Oh, OK, a few more contextual details may be useful: For instance, you really should read Pollan’s The Omnivore’s Dilemma before tackling In Defense of Food. While both can be read independently, Polaln’s previous book provides a theoretical framework over which his latest book elaborates. In fact, Pollan is up-front about the fact that reader reaction to The Omnivore’s Dilemma led him to write In Defense of Food: After spending four hundred pages explaining all about the unsustainable and unhealthy process through which our food comes from, Pollan found himself deluged with questions about what to do about it. In Defense of Food is an answer: not a rigid system, but a set of ideas and guidelines meant to help us navigate through supermarkets booby-trapped with false nutritional claims and processed variants of mostly-corn.
The first few chapters of In Defense of Food tackle the industry of nutrition. With brief historical overviews of how Americans have been seduced over and over again by dubious claims about what they should be eating, Pollan comes to the conclusion that trying to add explicitly-nutritive ingredients to synthetic food is a losing proposition. Humans, he reasonably reminds us, have co-evolved with their natural food sources for thousands of years: The interaction between human nutritive systems and natural food means that it’s difficult to isolate the building blocks of what food does to the body. A reductionist approach (add this much fat, that many carbohydrates, a little bit of protein…) is actually harming us: it’s better to stick as closely to naturally-grown whole food as possible.
That’s not exactly a new or revolutionary message, although Pollan’s catch-phrases are memorable: “Don’t eat anything your great-grandmother wouldn’t recognize as food” is one of the best. But as a reminder of what we should strive to do in-between the convenience of food-court lunches, it’s an entertaining and convincing discourse.
Along the way, though, we learn a bit more about government intervention in the mechanics of the food pyramid (both the one that hangs on walls, and the real one that favours certain industries over others in bringing you sustenance) and reflect on the meaning of a healthy food culture. Passing nutrition manias such as the “Atkins Diet” (which seems to have disappeared from the mainstream as quickly as it entered it) are symptoms of a bigger problem, which is to say the appalling lack of knowledge that most (North-)Americans have about how and what to eat.
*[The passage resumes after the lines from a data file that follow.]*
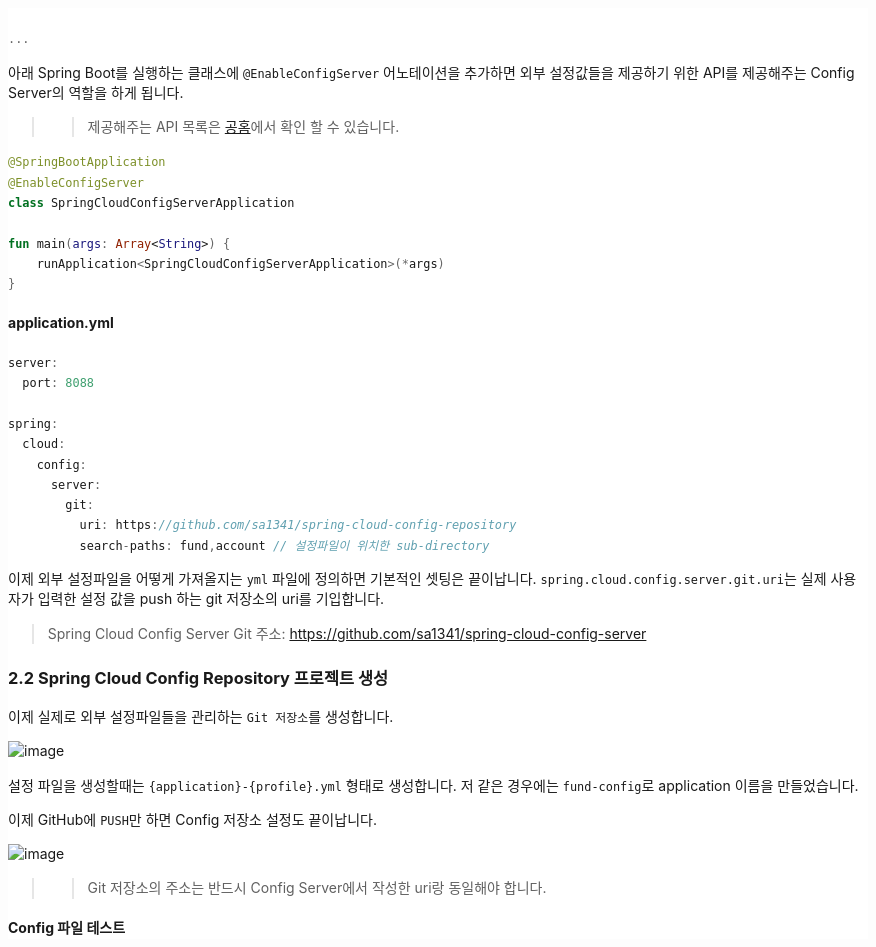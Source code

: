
 ```kotlin

...
```

아래 Spring Boot를 실행하는 클래스에 `@EnableConfigServer` 어노테이션을 추가하면 외부 설정값들을 제공하기 위한 API를 제공해주는 Config Server의 역할을 하게 됩니다. 

>> 제공해주는 API 목록은 [공홈](https://cloud.spring.io/spring-cloud-config/reference/html/#_setting_http_connection_timeout)에서 확인 할 수 있습니다.

```kotlin
@SpringBootApplication
@EnableConfigServer
class SpringCloudConfigServerApplication

fun main(args: Array<String>) {
	runApplication<SpringCloudConfigServerApplication>(*args)
}
```

#### application.yml

```kotlin
server:
  port: 8088

spring:
  cloud:
    config:
      server:
        git:
          uri: https://github.com/sa1341/spring-cloud-config-repository
          search-paths: fund,account // 설정파일이 위치한 sub-directory
```

이제 외부 설정파일을 어떻게 가져올지는 `yml` 파일에 정의하면 기본적인 셋팅은 끝이납니다. 
`spring.cloud.config.server.git.uri`는 실제 사용자가 입력한 설정 값을 push 하는 git 저장소의 uri를 기입합니다.

> Spring Cloud Config Server Git 주소: https://github.com/sa1341/spring-cloud-config-server

### 2.2 Spring Cloud Config Repository 프로젝트 생성

이제 실제로 외부 설정파일들을 관리하는 `Git 저장소`를 생성합니다.

![image](https://user-images.githubusercontent.com/22395934/179759402-c0ba5bb9-c404-45ea-aa55-25f9a4ad9233.png)

설정 파일을 생성할때는 `{application}-{profile}.yml` 형태로 생성합니다. 저 같은 경우에는 `fund-config`로 application 이름을 만들었습니다. 

이제 GitHub에 `PUSH`만 하면 Config 저장소 설정도 끝이납니다.

![image](https://user-images.githubusercontent.com/22395934/179760221-8dee3327-677f-4224-81d8-763eefbb0182.png)

>> Git 저장소의 주소는 반드시 Config Server에서 작성한 uri랑 동일해야 합니다.

#### Config 파일 테스트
If nothing else, In Defense of Food will make you feel a lot better about how much you know about food. In the last section of the book, Pollan suggests ways to best shop at the supermarket: Avoid food with unpronounceable ingredients, avoid food that make health claims, go to a farmer’s market whenever possible, cook, eat slowly, plant a garden… the trouble with a lot of those recommendations are that they’re very familiar: It’s what your mom told you, and most of it can be deduced from “Eat food. Not too much. Mostly Plants.” Culinary wisdom is simple: it’s sticking to it despite inconvenience that’s hard.
There’s also the suspicion that In Defense of Food will mostly be read like people who intend well and already do most of what it recommends: At a time where market forces are what really changes supermarkets (and in turn, what’s easily available to us), the real issue here will be to get people who aren’t concerned about their diet to start paying attention.
So: “Read Pollan. Eat better food. Discuss issues.”